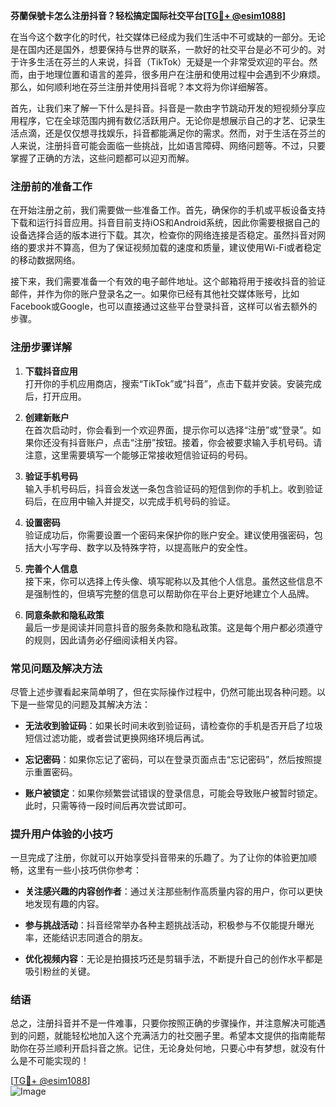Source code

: **芬蘭保號卡怎么注册抖音？轻松搞定国际社交平台[[TG💪+ @esim1088](https://t.me/s/esim1088)]**

在当今这个数字化的时代，社交媒体已经成为我们生活中不可或缺的一部分。无论是在国内还是国外，想要保持与世界的联系，一款好的社交平台是必不可少的。对于许多生活在芬兰的人来说，抖音（TikTok）无疑是一个非常受欢迎的平台。然而，由于地理位置和语言的差异，很多用户在注册和使用过程中会遇到不少麻烦。那么，如何顺利地在芬兰注册并使用抖音呢？本文将为你详细解答。

首先，让我们来了解一下什么是抖音。抖音是一款由字节跳动开发的短视频分享应用程序，它在全球范围内拥有数亿活跃用户。无论你是想展示自己的才艺、记录生活点滴，还是仅仅想寻找娱乐，抖音都能满足你的需求。然而，对于生活在芬兰的人来说，注册抖音可能会面临一些挑战，比如语言障碍、网络问题等。不过，只要掌握了正确的方法，这些问题都可以迎刃而解。

### 注册前的准备工作

在开始注册之前，我们需要做一些准备工作。首先，确保你的手机或平板设备支持下载和运行抖音应用。抖音目前支持iOS和Android系统，因此你需要根据自己的设备选择合适的版本进行下载。其次，检查你的网络连接是否稳定。虽然抖音对网络的要求并不算高，但为了保证视频加载的速度和质量，建议使用Wi-Fi或者稳定的移动数据网络。

接下来，我们需要准备一个有效的电子邮件地址。这个邮箱将用于接收抖音的验证邮件，并作为你的账户登录名之一。如果你已经有其他社交媒体账号，比如Facebook或Google，也可以直接通过这些平台登录抖音，这样可以省去额外的步骤。

### 注册步骤详解

1. **下载抖音应用**  
   打开你的手机应用商店，搜索“TikTok”或“抖音”，点击下载并安装。安装完成后，打开应用。

2. **创建新账户**  
   在首次启动时，你会看到一个欢迎界面，提示你可以选择“注册”或“登录”。如果你还没有抖音账户，点击“注册”按钮。接着，你会被要求输入手机号码。请注意，这里需要填写一个能够正常接收短信验证码的号码。

3. **验证手机号码**  
   输入手机号码后，抖音会发送一条包含验证码的短信到你的手机上。收到验证码后，在应用中输入并提交，以完成手机号码的验证。

4. **设置密码**  
   验证成功后，你需要设置一个密码来保护你的账户安全。建议使用强密码，包括大小写字母、数字以及特殊字符，以提高账户的安全性。

5. **完善个人信息**  
   接下来，你可以选择上传头像、填写昵称以及其他个人信息。虽然这些信息不是强制性的，但填写完整的信息可以帮助你在平台上更好地建立个人品牌。

6. **同意条款和隐私政策**  
   最后一步是阅读并同意抖音的服务条款和隐私政策。这是每个用户都必须遵守的规则，因此请务必仔细阅读相关内容。

### 常见问题及解决方法

尽管上述步骤看起来简单明了，但在实际操作过程中，仍然可能出现各种问题。以下是一些常见的问题及其解决方法：

- **无法收到验证码**：如果长时间未收到验证码，请检查你的手机是否开启了垃圾短信过滤功能，或者尝试更换网络环境后再试。
  
- **忘记密码**：如果你忘记了密码，可以在登录页面点击“忘记密码”，然后按照提示重置密码。

- **账户被锁定**：如果你频繁尝试错误的登录信息，可能会导致账户被暂时锁定。此时，只需等待一段时间后再次尝试即可。

### 提升用户体验的小技巧

一旦完成了注册，你就可以开始享受抖音带来的乐趣了。为了让你的体验更加顺畅，这里有一些小技巧供你参考：

- **关注感兴趣的内容创作者**：通过关注那些制作高质量内容的用户，你可以更快地发现有趣的内容。
  
- **参与挑战活动**：抖音经常举办各种主题挑战活动，积极参与不仅能提升曝光率，还能结识志同道合的朋友。

- **优化视频内容**：无论是拍摄技巧还是剪辑手法，不断提升自己的创作水平都是吸引粉丝的关键。

### 结语

总之，注册抖音并不是一件难事，只要你按照正确的步骤操作，并注意解决可能遇到的问题，就能轻松地加入这个充满活力的社交圈子里。希望本文提供的指南能帮助你在芬兰顺利开启抖音之旅。记住，无论身处何地，只要心中有梦想，就没有什么是不可能实现的！

[[TG💪+ @esim1088](https://t.me/s/esim1088)]  
![Image](https://i.postimg.cc/4NQfJmqS/Snipaste-2025-05-13-00-14-12.png)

- - -

Task to complete:
Go through the listing above and return each line that includes the word "https".

Response area:
: **芬蘭保號卡怎么注册抖音？轻松搞定国际社交平台[[TG💪+ @esim1088](https://t.me/s/esim1088)]**
[[TG💪+ @esim1088](https://t.me/s/esim1088)]  
![Image](https://i.postimg.cc/4NQfJmqS/Snipaste-2025-05-13-00-14-12.png)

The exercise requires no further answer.